Dallas decides to attack it the same way, with a pick, and the look is almost the same.  The only difference is that this time, they overload the left side.

Josh Boone is in the right spot (for now), but look at Courtney Lee.  Why is he even trying to get through the pick when the Nets are playing zone?  There is no reason to get through it because Devin Harris is on the other side ready to defend.  Now his back is to the basketball, and he has to turn around to close out on Dirk.

Courtney Lee actually does a real good job of getting himself turned around and in position to close out on Dirk.  The problem now though is Josh Boone.  For some reason, he completely ignores the man in the corner to close out on Dirk.  This isn’t just because of Dirk either.  Every game, you can point at an over rotation Josh Boone makes.  I think that his lack of speeds forces him to try to anticipate plays, and he usually anticipates incorrectly.

Because of Josh Boone’s incorrect rotation, the Mavericks are given another wide open shot.  We aren’t talking about “NBA-open” either.  In the NBA, open is considered a guy with a hand in your face, but not really close enough to effect it.  Here, these guys are WIDE FREAKING OPEN.  Teams don’t go 17-19 from the field when a team closes out on them.  The Nets poor rotation and lack of close outs is the reason why the Mavericks shot so well.

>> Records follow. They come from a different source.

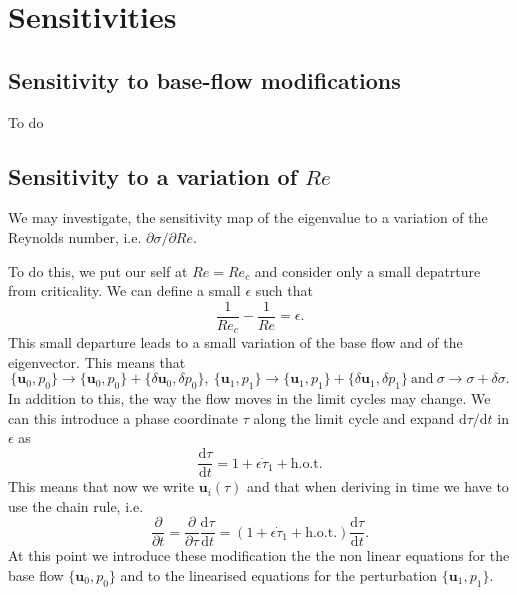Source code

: \section{Sensitivities}

\subsection{Sensitivity to base-flow modifications}

To do

\subsection{Sensitivity to a variation of $Re$}

We may investigate, the sensitivity map of the eigenvalue to a variation of the Reynolds number, i.e. $\partial \sigma/\partial Re$.

To do this, we put our self at $Re = Re_c$ and consider only a small depatrture from criticality. We can define a small $\epsilon$ such that
%
\begin{equation}
  \frac{1}{Re_c} - \frac{1}{Re} = \epsilon.
\end{equation}
%
This small departure leads to a small variation of the base flow and of the eigenvector. This means that
%
\begin{equation}
  \{ \bm{u}_0, p_0 \} \rightarrow \{ \bm{u}_0, p_0 \} + \{\delta \bm{u}_0,\delta p_0\}, \ \{ \bm{u}_1, p_1 \} \rightarrow \{ \bm{u}_1, p_1 \}  + \{\delta \bm{u}_1,\delta p_1\}\ \text{and} \ \sigma \rightarrow \sigma + \delta \sigma.
\end{equation}
%
In addition to this, the way the flow moves in the limit cycles may change. We can this introduce a phase coordinate $\tau$ along the limit cycle and expand $\text{d}\tau/\text{d}t$ in $\epsilon$ as
%
\begin{equation}
  \frac{\text{d} \tau}{\text{d} t} = 1 + \epsilon \dot{\tau}_1 +  \text{h.o.t}.
\end{equation}
%
This means that now we write $\bm{u}_i(\tau)$ and that when deriving in time we have to use the chain rule, i.e.
%
\begin{equation}
  \frac{\partial}{\partial t} = \frac{\partial}{\partial \tau} \frac{\text{d} \tau}{\text{d} t} = ( 1 + \epsilon \dot{\tau}_1 + \text{h.o.t.} ) \frac{\text{d} \tau}{\text{d} t}.
\end{equation} 
%
At this point we introduce these modification the the non linear equations for the base flow $\{\bm{u}_0,p_0\}$ and to the linearised equations for the perturbation $\{\bm{u}_1,p_1\}$.

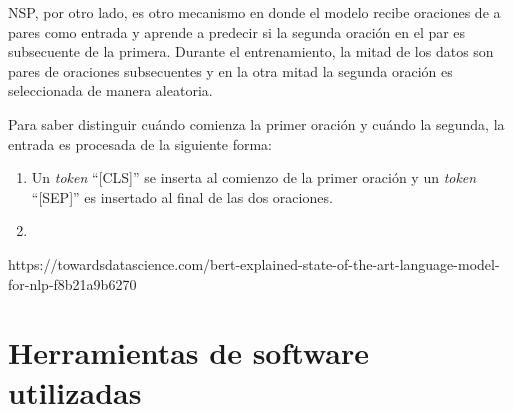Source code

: 
NSP, por otro lado, es otro mecanismo en donde el modelo recibe oraciones de a pares como entrada y aprende a predecir si la segunda oración en el par es subsecuente de la primera. Durante el entrenamiento, la mitad de los datos son pares de oraciones subsecuentes y en la otra mitad la segunda oración es seleccionada de manera aleatoria.

Para saber distinguir cuándo comienza la primer oración y cuándo la segunda, la entrada es procesada de la siguiente forma:

\begin{enumerate}
	\item Un \textit{token} ``[CLS]'' se inserta al comienzo de la primer oración y un \textit{token} ``[SEP]'' es insertado al final de las dos oraciones.
	\item 
\end{enumerate}


https://towardsdatascience.com/bert-explained-state-of-the-art-language-model-for-nlp-f8b21a9b6270


\section{Herramientas de software utilizadas}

Another effect of poor rotation?  Guys are less likely to help, because they aren’t sure whether the guy behind him is going to be there or not.  Trust is a big key on defense.  You need to trust the guys behind you, and the Nets just don’t have that trust.  I mean look at this:

Trenton Hassell is so worried about his man that he is willing to leave a man (with the basketball!) under the basket open to go cover a guy at the three point line (there wasn’t even a pump fake made).  That shows the lack of trust Trenton Hassell has in his teammates’ ability to rotate correctly, and I don’t blame him.